> About this exercise
Every record below should be retyped exactly, and no picture should appear in the copy.

> Data shown
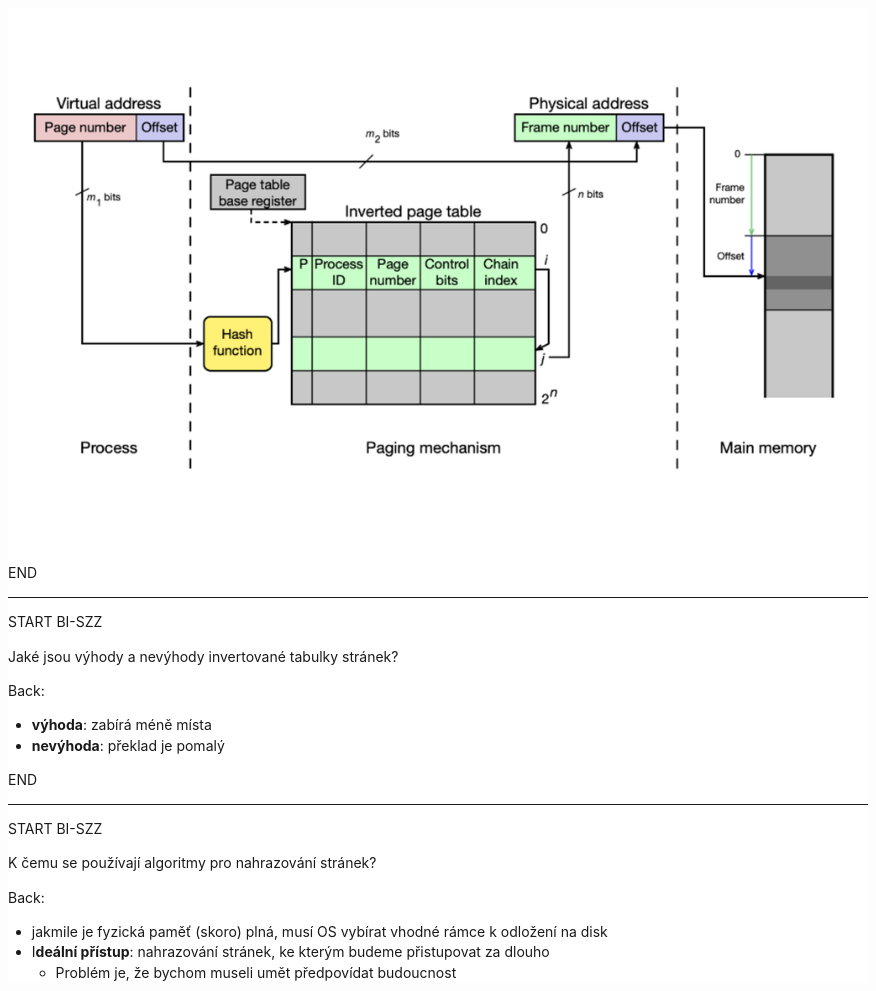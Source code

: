 ![](../../Assets/Pasted%20image%2020240608175052.png)

END

---


START
BI-SZZ

Jaké jsou výhody a nevýhody invertované tabulky stránek?

Back:

- **výhoda**: zabírá méně místa
- **nevýhoda**: překlad je pomalý

END

---


START
BI-SZZ

K čemu se používají algoritmy pro nahrazování stránek?

Back:

- jakmile je fyzická paměť (skoro) plná, musí OS vybírat vhodné rámce k odložení na disk	
- I**deální přístup**: nahrazování stránek, ke kterým budeme přistupovat za dlouho
	- Problém je, že bychom museli umět předpovídat budoucnost
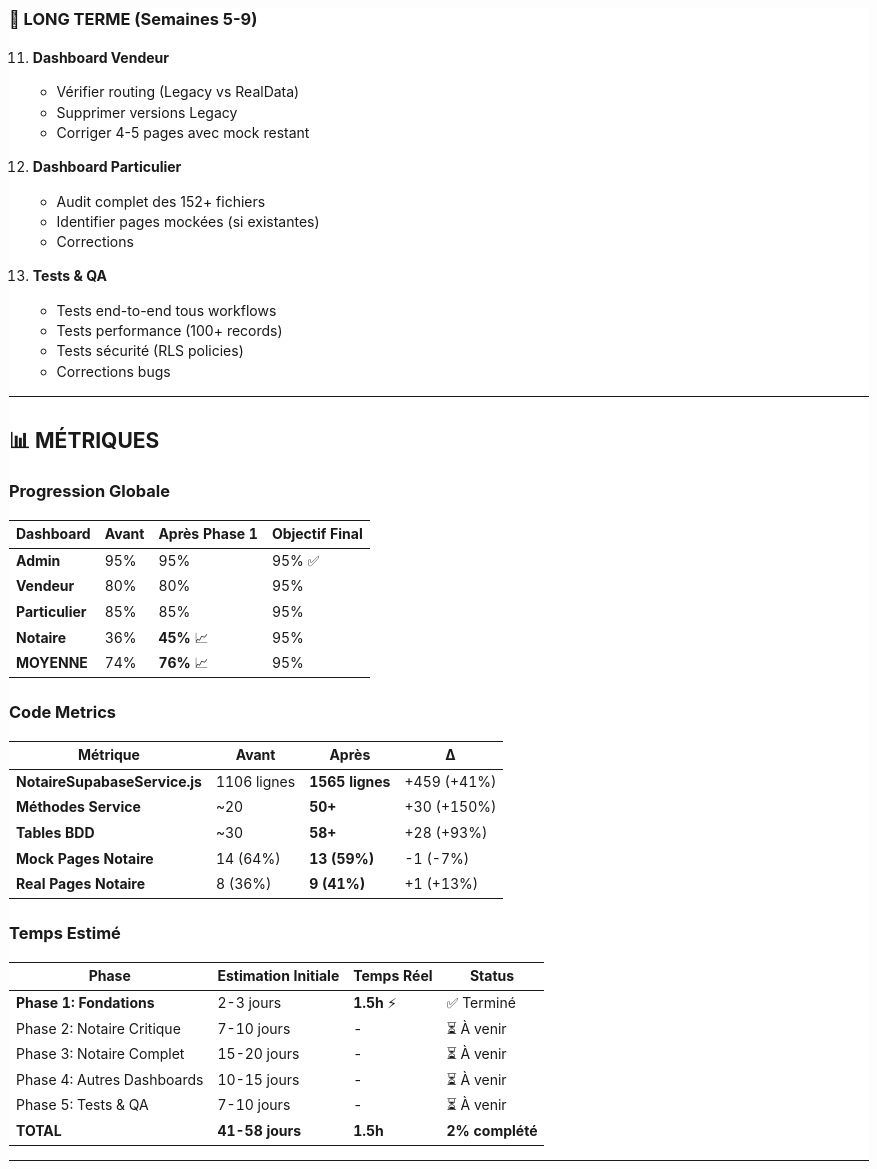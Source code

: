 ### 🚀 LONG TERME (Semaines 5-9)

11. **Dashboard Vendeur**
    - Vérifier routing (Legacy vs RealData)
    - Supprimer versions Legacy
    - Corriger 4-5 pages avec mock restant

12. **Dashboard Particulier**
    - Audit complet des 152+ fichiers
    - Identifier pages mockées (si existantes)
    - Corrections

13. **Tests & QA**
    - Tests end-to-end tous workflows
    - Tests performance (100+ records)
    - Tests sécurité (RLS policies)
    - Corrections bugs

---

## 📊 MÉTRIQUES

### Progression Globale

| Dashboard | Avant | Après Phase 1 | Objectif Final |
|-----------|-------|---------------|----------------|
| **Admin** | 95% | 95% | 95% ✅ |
| **Vendeur** | 80% | 80% | 95% |
| **Particulier** | 85% | 85% | 95% |
| **Notaire** | 36% | **45%** 📈 | 95% |
| **MOYENNE** | 74% | **76%** 📈 | 95% |

### Code Metrics

| Métrique | Avant | Après | Δ |
|----------|-------|-------|---|
| **NotaireSupabaseService.js** | 1106 lignes | **1565 lignes** | +459 (+41%) |
| **Méthodes Service** | ~20 | **50+** | +30 (+150%) |
| **Tables BDD** | ~30 | **58+** | +28 (+93%) |
| **Mock Pages Notaire** | 14 (64%) | **13 (59%)** | -1 (-7%) |
| **Real Pages Notaire** | 8 (36%) | **9 (41%)** | +1 (+13%) |

### Temps Estimé

| Phase | Estimation Initiale | Temps Réel | Status |
|-------|---------------------|------------|--------|
| **Phase 1: Fondations** | 2-3 jours | **1.5h** ⚡ | ✅ Terminé |
| Phase 2: Notaire Critique | 7-10 jours | - | ⏳ À venir |
| Phase 3: Notaire Complet | 15-20 jours | - | ⏳ À venir |
| Phase 4: Autres Dashboards | 10-15 jours | - | ⏳ À venir |
| Phase 5: Tests & QA | 7-10 jours | - | ⏳ À venir |
| **TOTAL** | **41-58 jours** | **1.5h** | **2% complété** |

---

> Expected answer
Source code

: ![](../../Assets/Pasted%20image%2020240608175052.png)

END

---


START
BI-SZZ

Jaké jsou výhody a nevýhody invertované tabulky stránek?

Back:

- **výhoda**: zabírá méně místa
- **nevýhoda**: překlad je pomalý

END

---


START
BI-SZZ

K čemu se používají algoritmy pro nahrazování stránek?

Back:

- jakmile je fyzická paměť (skoro) plná, musí OS vybírat vhodné rámce k odložení na disk	
- I**deální přístup**: nahrazování stránek, ke kterým budeme přistupovat za dlouho
	- Problém je, že bychom museli umět předpovídat budoucnost
Source code

: ### 🚀 LONG TERME (Semaines 5-9)

11. **Dashboard Vendeur**
    - Vérifier routing (Legacy vs RealData)
    - Supprimer versions Legacy
    - Corriger 4-5 pages avec mock restant

12. **Dashboard Particulier**
    - Audit complet des 152+ fichiers
    - Identifier pages mockées (si existantes)
    - Corrections

13. **Tests & QA**
    - Tests end-to-end tous workflows
    - Tests performance (100+ records)
    - Tests sécurité (RLS policies)
    - Corrections bugs

---

## 📊 MÉTRIQUES

### Progression Globale

| Dashboard | Avant | Après Phase 1 | Objectif Final |
|-----------|-------|---------------|----------------|
| **Admin** | 95% | 95% | 95% ✅ |
| **Vendeur** | 80% | 80% | 95% |
| **Particulier** | 85% | 85% | 95% |
| **Notaire** | 36% | **45%** 📈 | 95% |
| **MOYENNE** | 74% | **76%** 📈 | 95% |

### Code Metrics

| Métrique | Avant | Après | Δ |
|----------|-------|-------|---|
| **NotaireSupabaseService.js** | 1106 lignes | **1565 lignes** | +459 (+41%) |
| **Méthodes Service** | ~20 | **50+** | +30 (+150%) |
| **Tables BDD** | ~30 | **58+** | +28 (+93%) |
| **Mock Pages Notaire** | 14 (64%) | **13 (59%)** | -1 (-7%) |
| **Real Pages Notaire** | 8 (36%) | **9 (41%)** | +1 (+13%) |

### Temps Estimé

| Phase | Estimation Initiale | Temps Réel | Status |
|-------|---------------------|------------|--------|
| **Phase 1: Fondations** | 2-3 jours | **1.5h** ⚡ | ✅ Terminé |
| Phase 2: Notaire Critique | 7-10 jours | - | ⏳ À venir |
| Phase 3: Notaire Complet | 15-20 jours | - | ⏳ À venir |
| Phase 4: Autres Dashboards | 10-15 jours | - | ⏳ À venir |
| Phase 5: Tests & QA | 7-10 jours | - | ⏳ À venir |
| **TOTAL** | **41-58 jours** | **1.5h** | **2% complété** |

---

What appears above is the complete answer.